Born in 1889 in Sirocusa Italy, Frank was one of twelve children; technically, 12 and a half children as he was born with a parasitic twin attached to his body. The twin attached at the base of his spine consisted of a pelvic bone, a rudimentary set of male genitalia, and a full-sized leg extending from the right side of his hip, with a small foot protruding from its knee.
Thus, in total, he had three legs, four feet, sixteen toes, and two sets of functioning male genitals. To complicate his life further, all of Frank’s legs were of different lengths.
The removal of the extra leg would have resulted in paralysis due to its proximity to his spine, therefore he lived with all.

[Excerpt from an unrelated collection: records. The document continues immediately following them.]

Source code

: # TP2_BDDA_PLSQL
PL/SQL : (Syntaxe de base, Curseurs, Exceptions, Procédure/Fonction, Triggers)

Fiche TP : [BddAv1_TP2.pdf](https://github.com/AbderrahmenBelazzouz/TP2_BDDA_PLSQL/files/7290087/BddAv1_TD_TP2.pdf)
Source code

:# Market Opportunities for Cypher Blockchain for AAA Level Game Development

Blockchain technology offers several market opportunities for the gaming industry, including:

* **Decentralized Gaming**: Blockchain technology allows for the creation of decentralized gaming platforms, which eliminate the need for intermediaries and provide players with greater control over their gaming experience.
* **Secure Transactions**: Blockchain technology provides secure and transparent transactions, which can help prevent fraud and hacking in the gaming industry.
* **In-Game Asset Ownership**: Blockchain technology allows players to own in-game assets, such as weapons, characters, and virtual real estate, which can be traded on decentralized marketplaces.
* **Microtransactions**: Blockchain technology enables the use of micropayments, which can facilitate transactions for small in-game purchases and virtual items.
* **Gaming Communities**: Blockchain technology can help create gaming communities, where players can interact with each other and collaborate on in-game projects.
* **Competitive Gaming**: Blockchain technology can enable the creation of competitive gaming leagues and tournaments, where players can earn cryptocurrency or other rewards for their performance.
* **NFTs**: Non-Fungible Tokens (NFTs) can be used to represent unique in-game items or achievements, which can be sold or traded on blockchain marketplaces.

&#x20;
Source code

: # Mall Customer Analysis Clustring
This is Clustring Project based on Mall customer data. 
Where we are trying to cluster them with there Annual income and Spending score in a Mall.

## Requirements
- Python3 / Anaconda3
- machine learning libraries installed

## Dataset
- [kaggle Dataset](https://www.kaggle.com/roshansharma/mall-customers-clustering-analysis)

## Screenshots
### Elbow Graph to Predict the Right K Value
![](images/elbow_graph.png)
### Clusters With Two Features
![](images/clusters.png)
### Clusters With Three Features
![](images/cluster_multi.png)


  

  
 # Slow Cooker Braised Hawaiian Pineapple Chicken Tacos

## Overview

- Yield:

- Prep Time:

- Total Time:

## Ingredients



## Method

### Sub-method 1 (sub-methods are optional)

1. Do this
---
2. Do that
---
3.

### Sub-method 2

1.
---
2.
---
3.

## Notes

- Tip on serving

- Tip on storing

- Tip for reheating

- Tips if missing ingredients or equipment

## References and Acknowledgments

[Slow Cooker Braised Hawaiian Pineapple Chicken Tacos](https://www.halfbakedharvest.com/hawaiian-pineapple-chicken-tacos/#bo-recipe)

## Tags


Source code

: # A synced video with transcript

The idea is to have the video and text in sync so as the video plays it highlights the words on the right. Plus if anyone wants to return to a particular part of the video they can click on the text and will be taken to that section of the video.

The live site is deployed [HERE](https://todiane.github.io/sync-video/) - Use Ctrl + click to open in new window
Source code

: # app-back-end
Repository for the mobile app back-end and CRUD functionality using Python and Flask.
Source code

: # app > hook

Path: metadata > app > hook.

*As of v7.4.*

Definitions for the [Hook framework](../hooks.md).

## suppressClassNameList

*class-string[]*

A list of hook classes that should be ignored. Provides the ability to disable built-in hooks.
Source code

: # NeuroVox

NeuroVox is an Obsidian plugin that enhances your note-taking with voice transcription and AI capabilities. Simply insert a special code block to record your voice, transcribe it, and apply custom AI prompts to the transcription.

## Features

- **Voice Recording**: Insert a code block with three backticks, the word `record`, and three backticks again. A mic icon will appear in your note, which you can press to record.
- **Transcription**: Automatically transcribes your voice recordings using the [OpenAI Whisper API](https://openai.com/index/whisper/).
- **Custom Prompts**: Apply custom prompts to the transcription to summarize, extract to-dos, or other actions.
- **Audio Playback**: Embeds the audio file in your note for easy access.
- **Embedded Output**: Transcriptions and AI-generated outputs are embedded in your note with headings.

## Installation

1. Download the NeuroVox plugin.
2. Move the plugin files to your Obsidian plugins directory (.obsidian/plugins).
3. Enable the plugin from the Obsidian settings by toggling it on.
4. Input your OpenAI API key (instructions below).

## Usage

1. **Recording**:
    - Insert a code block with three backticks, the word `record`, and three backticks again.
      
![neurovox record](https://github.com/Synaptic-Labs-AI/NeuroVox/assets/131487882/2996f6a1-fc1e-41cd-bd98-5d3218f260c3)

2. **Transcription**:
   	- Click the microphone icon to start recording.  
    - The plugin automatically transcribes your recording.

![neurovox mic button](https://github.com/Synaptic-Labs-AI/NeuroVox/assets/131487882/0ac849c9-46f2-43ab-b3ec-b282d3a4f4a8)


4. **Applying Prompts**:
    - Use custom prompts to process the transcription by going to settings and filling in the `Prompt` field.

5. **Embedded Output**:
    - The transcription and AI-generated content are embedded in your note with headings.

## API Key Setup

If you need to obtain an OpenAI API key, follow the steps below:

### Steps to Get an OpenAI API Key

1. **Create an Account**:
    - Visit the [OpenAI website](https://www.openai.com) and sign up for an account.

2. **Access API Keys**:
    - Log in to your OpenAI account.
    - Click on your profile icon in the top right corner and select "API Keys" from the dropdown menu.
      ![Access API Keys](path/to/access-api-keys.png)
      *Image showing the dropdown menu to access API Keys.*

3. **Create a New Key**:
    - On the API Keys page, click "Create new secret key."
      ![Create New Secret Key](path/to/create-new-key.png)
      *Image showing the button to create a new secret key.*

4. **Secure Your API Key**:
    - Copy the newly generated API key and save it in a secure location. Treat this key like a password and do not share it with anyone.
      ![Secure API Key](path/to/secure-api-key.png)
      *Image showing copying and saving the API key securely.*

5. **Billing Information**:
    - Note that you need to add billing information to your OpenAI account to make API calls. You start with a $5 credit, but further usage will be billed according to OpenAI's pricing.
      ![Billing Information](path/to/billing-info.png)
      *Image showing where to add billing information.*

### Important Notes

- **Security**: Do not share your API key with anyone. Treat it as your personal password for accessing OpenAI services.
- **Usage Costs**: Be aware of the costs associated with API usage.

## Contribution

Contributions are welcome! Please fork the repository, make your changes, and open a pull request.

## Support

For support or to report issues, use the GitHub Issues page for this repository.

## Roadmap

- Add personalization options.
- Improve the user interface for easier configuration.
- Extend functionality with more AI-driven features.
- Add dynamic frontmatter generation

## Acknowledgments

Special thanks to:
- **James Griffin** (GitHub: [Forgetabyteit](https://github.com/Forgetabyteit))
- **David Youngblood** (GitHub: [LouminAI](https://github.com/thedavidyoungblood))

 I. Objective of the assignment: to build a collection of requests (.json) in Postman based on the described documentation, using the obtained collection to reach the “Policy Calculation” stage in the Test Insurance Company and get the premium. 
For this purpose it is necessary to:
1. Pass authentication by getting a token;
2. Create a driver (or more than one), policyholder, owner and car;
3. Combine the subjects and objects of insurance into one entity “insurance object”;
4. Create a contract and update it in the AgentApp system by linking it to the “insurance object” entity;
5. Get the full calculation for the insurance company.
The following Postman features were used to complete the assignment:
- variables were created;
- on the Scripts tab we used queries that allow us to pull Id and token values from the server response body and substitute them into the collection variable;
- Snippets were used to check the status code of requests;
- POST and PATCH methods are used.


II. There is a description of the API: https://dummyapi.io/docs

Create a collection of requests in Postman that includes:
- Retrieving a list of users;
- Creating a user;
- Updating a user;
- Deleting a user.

Photo Courtesy; Magwire Art
At first, his parents refused to acknowledge him so Frank was raised by his aunt who, meaning well, enrolled him in a home for disabled children. His time at the home for disabled children was an experience Frank considered for many years to be his major motivation.
While there, the young Lentini, saw children worse off than he. While he learned to walk, run, jump and even ice skate, he saw children who could not walk, talk, or see at all. This helped him gain a new appreciation for life.
“I used to cry no shoes until I saw a man with no legs”, became his philosophy.
When he was 12, a puppeteer by the name of Vincenzo Magnano discovered him and took him to America, where he joined the circus and became an instant sensation, and later gained US citizenship, at the age of 30.
Lentini performed splendidly at the sideshow business as The Great Lentini, joining the Ringling Brothers Circus. He used his third leg to kick a football across the stage—hence his show name, the Three-Legged Football Player.
On many occasions, during interviews, he would prop up on his extra leg, using it as a stool. His witty charm and great sense of humor was no different. Many of his peers actually referred to him as The King.
Frank Lentini married Theresa Murray and they had four children: Giuseppina (Josephine), Natale (Ned), Francesco (Frank) Junior, and Giacomo (James). They later separate and he remarried Helen Shupe, with whom he lived until his death.
To Frank, it was him against all odds, indeed he believed that three was never a crowd.